● TASK BRIEF:
Go through the data below and repeat it exactly, skipping each picture.

● DATASET ENTRIES:
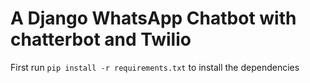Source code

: # A Django WhatsApp Chatbot with chatterbot and Twilio

First run
```pip install -r requirements.txt```
to install the dependencies
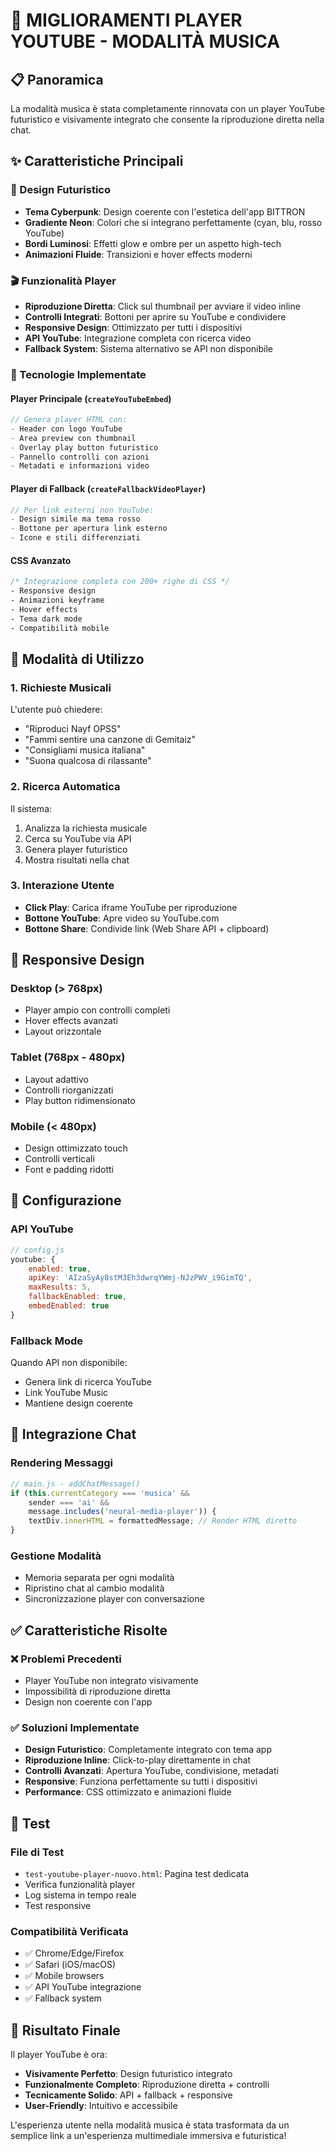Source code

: # 🎵 MIGLIORAMENTI PLAYER YOUTUBE - MODALITÀ MUSICA

## 📋 Panoramica
La modalità musica è stata completamente rinnovata con un player YouTube futuristico e visivamente integrato che consente la riproduzione diretta nella chat.

## ✨ Caratteristiche Principali

### 🎨 Design Futuristico
- **Tema Cyberpunk**: Design coerente con l'estetica dell'app BITTRON
- **Gradiente Neon**: Colori che si integrano perfettamente (cyan, blu, rosso YouTube)
- **Bordi Luminosi**: Effetti glow e ombre per un aspetto high-tech
- **Animazioni Fluide**: Transizioni e hover effects moderni

### 🎬 Funzionalità Player
- **Riproduzione Diretta**: Click sul thumbnail per avviare il video inline
- **Controlli Integrati**: Bottoni per aprire su YouTube e condividere
- **Responsive Design**: Ottimizzato per tutti i dispositivi
- **API YouTube**: Integrazione completa con ricerca video
- **Fallback System**: Sistema alternativo se API non disponibile

### 🔧 Tecnologie Implementate

#### Player Principale (`createYouTubeEmbed`)
```javascript
// Genera player HTML con:
- Header con logo YouTube
- Area preview con thumbnail
- Overlay play button futuristico
- Pannello controlli con azioni
- Metadati e informazioni video
```

#### Player di Fallback (`createFallbackVideoPlayer`)
```javascript
// Per link esterni non YouTube:
- Design simile ma tema rosso
- Bottone per apertura link esterno
- Icone e stili differenziati
```

#### CSS Avanzato
```css
/* Integrazione completa con 200+ righe di CSS */
- Responsive design
- Animazioni keyframe
- Hover effects
- Tema dark mode
- Compatibilità mobile
```

## 🚀 Modalità di Utilizzo

### 1. Richieste Musicali
L'utente può chiedere:
- "Riproduci Nayf OPSS"
- "Fammi sentire una canzone di Gemitaiz"
- "Consigliami musica italiana"
- "Suona qualcosa di rilassante"

### 2. Ricerca Automatica
Il sistema:
1. Analizza la richiesta musicale
2. Cerca su YouTube via API
3. Genera player futuristico
4. Mostra risultati nella chat

### 3. Interazione Utente
- **Click Play**: Carica iframe YouTube per riproduzione
- **Bottone YouTube**: Apre video su YouTube.com
- **Bottone Share**: Condivide link (Web Share API + clipboard)

## 📱 Responsive Design

### Desktop (> 768px)
- Player ampio con controlli completi
- Hover effects avanzati
- Layout orizzontale

### Tablet (768px - 480px)
- Layout adattivo
- Controlli riorganizzati
- Play button ridimensionato

### Mobile (< 480px)
- Design ottimizzato touch
- Controlli verticali
- Font e padding ridotti

## 🔧 Configurazione

### API YouTube
```javascript
// config.js
youtube: {
    enabled: true,
    apiKey: 'AIzaSyAy8stM3Eh3dwrqYWmj-NJzPWV_i9GimTQ',
    maxResults: 5,
    fallbackEnabled: true,
    embedEnabled: true
}
```

### Fallback Mode
Quando API non disponibile:
- Genera link di ricerca YouTube
- Link YouTube Music
- Mantiene design coerente

## 🎯 Integrazione Chat

### Rendering Messaggi
```javascript
// main.js - addChatMessage()
if (this.currentCategory === 'musica' && 
    sender === 'ai' && 
    message.includes('neural-media-player')) {
    textDiv.innerHTML = formattedMessage; // Render HTML diretto
}
```

### Gestione Modalità
- Memoria separata per ogni modalità
- Ripristino chat al cambio modalità
- Sincronizzazione player con conversazione

## ✅ Caratteristiche Risolte

### ❌ Problemi Precedenti
- Player YouTube non integrato visivamente
- Impossibilità di riproduzione diretta
- Design non coerente con l'app

### ✅ Soluzioni Implementate
- **Design Futuristico**: Completamente integrato con tema app
- **Riproduzione Inline**: Click-to-play direttamente in chat
- **Controlli Avanzati**: Apertura YouTube, condivisione, metadati
- **Responsive**: Funziona perfettamente su tutti i dispositivi
- **Performance**: CSS ottimizzato e animazioni fluide

## 🧪 Test

### File di Test
- `test-youtube-player-nuovo.html`: Pagina test dedicata
- Verifica funzionalità player
- Log sistema in tempo reale
- Test responsive

### Compatibilità Verificata
- ✅ Chrome/Edge/Firefox
- ✅ Safari (iOS/macOS)
- ✅ Mobile browsers
- ✅ API YouTube integrazione
- ✅ Fallback system

## 🔮 Risultato Finale

Il player YouTube è ora:
- **Visivamente Perfetto**: Design futuristico integrato
- **Funzionalmente Completo**: Riproduzione diretta + controlli
- **Tecnicamente Solido**: API + fallback + responsive
- **User-Friendly**: Intuitivo e accessibile

L'esperienza utente nella modalità musica è stata trasformata da un semplice link a un'esperienza multimediale immersiva e futuristica!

● SOLUTION TO THIS TASK:
Source code

: # A Django WhatsApp Chatbot with chatterbot and Twilio

First run
```pip install -r requirements.txt```
to install the dependencies
Source code

: # 🎵 MIGLIORAMENTI PLAYER YOUTUBE - MODALITÀ MUSICA

## 📋 Panoramica
La modalità musica è stata completamente rinnovata con un player YouTube futuristico e visivamente integrato che consente la riproduzione diretta nella chat.

## ✨ Caratteristiche Principali

### 🎨 Design Futuristico
- **Tema Cyberpunk**: Design coerente con l'estetica dell'app BITTRON
- **Gradiente Neon**: Colori che si integrano perfettamente (cyan, blu, rosso YouTube)
- **Bordi Luminosi**: Effetti glow e ombre per un aspetto high-tech
- **Animazioni Fluide**: Transizioni e hover effects moderni

### 🎬 Funzionalità Player
- **Riproduzione Diretta**: Click sul thumbnail per avviare il video inline
- **Controlli Integrati**: Bottoni per aprire su YouTube e condividere
- **Responsive Design**: Ottimizzato per tutti i dispositivi
- **API YouTube**: Integrazione completa con ricerca video
- **Fallback System**: Sistema alternativo se API non disponibile

### 🔧 Tecnologie Implementate

#### Player Principale (`createYouTubeEmbed`)
```javascript
// Genera player HTML con:
- Header con logo YouTube
- Area preview con thumbnail
- Overlay play button futuristico
- Pannello controlli con azioni
- Metadati e informazioni video
```

#### Player di Fallback (`createFallbackVideoPlayer`)
```javascript
// Per link esterni non YouTube:
- Design simile ma tema rosso
- Bottone per apertura link esterno
- Icone e stili differenziati
```

#### CSS Avanzato
```css
/* Integrazione completa con 200+ righe di CSS */
- Responsive design
- Animazioni keyframe
- Hover effects
- Tema dark mode
- Compatibilità mobile
```

## 🚀 Modalità di Utilizzo

### 1. Richieste Musicali
L'utente può chiedere:
- "Riproduci Nayf OPSS"
- "Fammi sentire una canzone di Gemitaiz"
- "Consigliami musica italiana"
- "Suona qualcosa di rilassante"

### 2. Ricerca Automatica
Il sistema:
1. Analizza la richiesta musicale
2. Cerca su YouTube via API
3. Genera player futuristico
4. Mostra risultati nella chat

### 3. Interazione Utente
- **Click Play**: Carica iframe YouTube per riproduzione
- **Bottone YouTube**: Apre video su YouTube.com
- **Bottone Share**: Condivide link (Web Share API + clipboard)

## 📱 Responsive Design

### Desktop (> 768px)
- Player ampio con controlli completi
- Hover effects avanzati
- Layout orizzontale

### Tablet (768px - 480px)
- Layout adattivo
- Controlli riorganizzati
- Play button ridimensionato

### Mobile (< 480px)
- Design ottimizzato touch
- Controlli verticali
- Font e padding ridotti

## 🔧 Configurazione

### API YouTube
```javascript
// config.js
youtube: {
    enabled: true,
    apiKey: 'AIzaSyAy8stM3Eh3dwrqYWmj-NJzPWV_i9GimTQ',
    maxResults: 5,
    fallbackEnabled: true,
    embedEnabled: true
}
```

### Fallback Mode
Quando API non disponibile:
- Genera link di ricerca YouTube
- Link YouTube Music
- Mantiene design coerente

## 🎯 Integrazione Chat

### Rendering Messaggi
```javascript
// main.js - addChatMessage()
if (this.currentCategory === 'musica' && 
    sender === 'ai' && 
    message.includes('neural-media-player')) {
    textDiv.innerHTML = formattedMessage; // Render HTML diretto
}
```

### Gestione Modalità
- Memoria separata per ogni modalità
- Ripristino chat al cambio modalità
- Sincronizzazione player con conversazione

## ✅ Caratteristiche Risolte

### ❌ Problemi Precedenti
- Player YouTube non integrato visivamente
- Impossibilità di riproduzione diretta
- Design non coerente con l'app

### ✅ Soluzioni Implementate
- **Design Futuristico**: Completamente integrato con tema app
- **Riproduzione Inline**: Click-to-play direttamente in chat
- **Controlli Avanzati**: Apertura YouTube, condivisione, metadati
- **Responsive**: Funziona perfettamente su tutti i dispositivi
- **Performance**: CSS ottimizzato e animazioni fluide

## 🧪 Test

### File di Test
- `test-youtube-player-nuovo.html`: Pagina test dedicata
- Verifica funzionalità player
- Log sistema in tempo reale
- Test responsive

### Compatibilità Verificata
- ✅ Chrome/Edge/Firefox
- ✅ Safari (iOS/macOS)
- ✅ Mobile browsers
- ✅ API YouTube integrazione
- ✅ Fallback system

## 🔮 Risultato Finale

Il player YouTube è ora:
- **Visivamente Perfetto**: Design futuristico integrato
- **Funzionalmente Completo**: Riproduzione diretta + controlli
- **Tecnicamente Solido**: API + fallback + responsive
- **User-Friendly**: Intuitivo e accessibile

L'esperienza utente nella modalità musica è stata trasformata da un semplice link a un'esperienza multimediale immersiva e futuristica!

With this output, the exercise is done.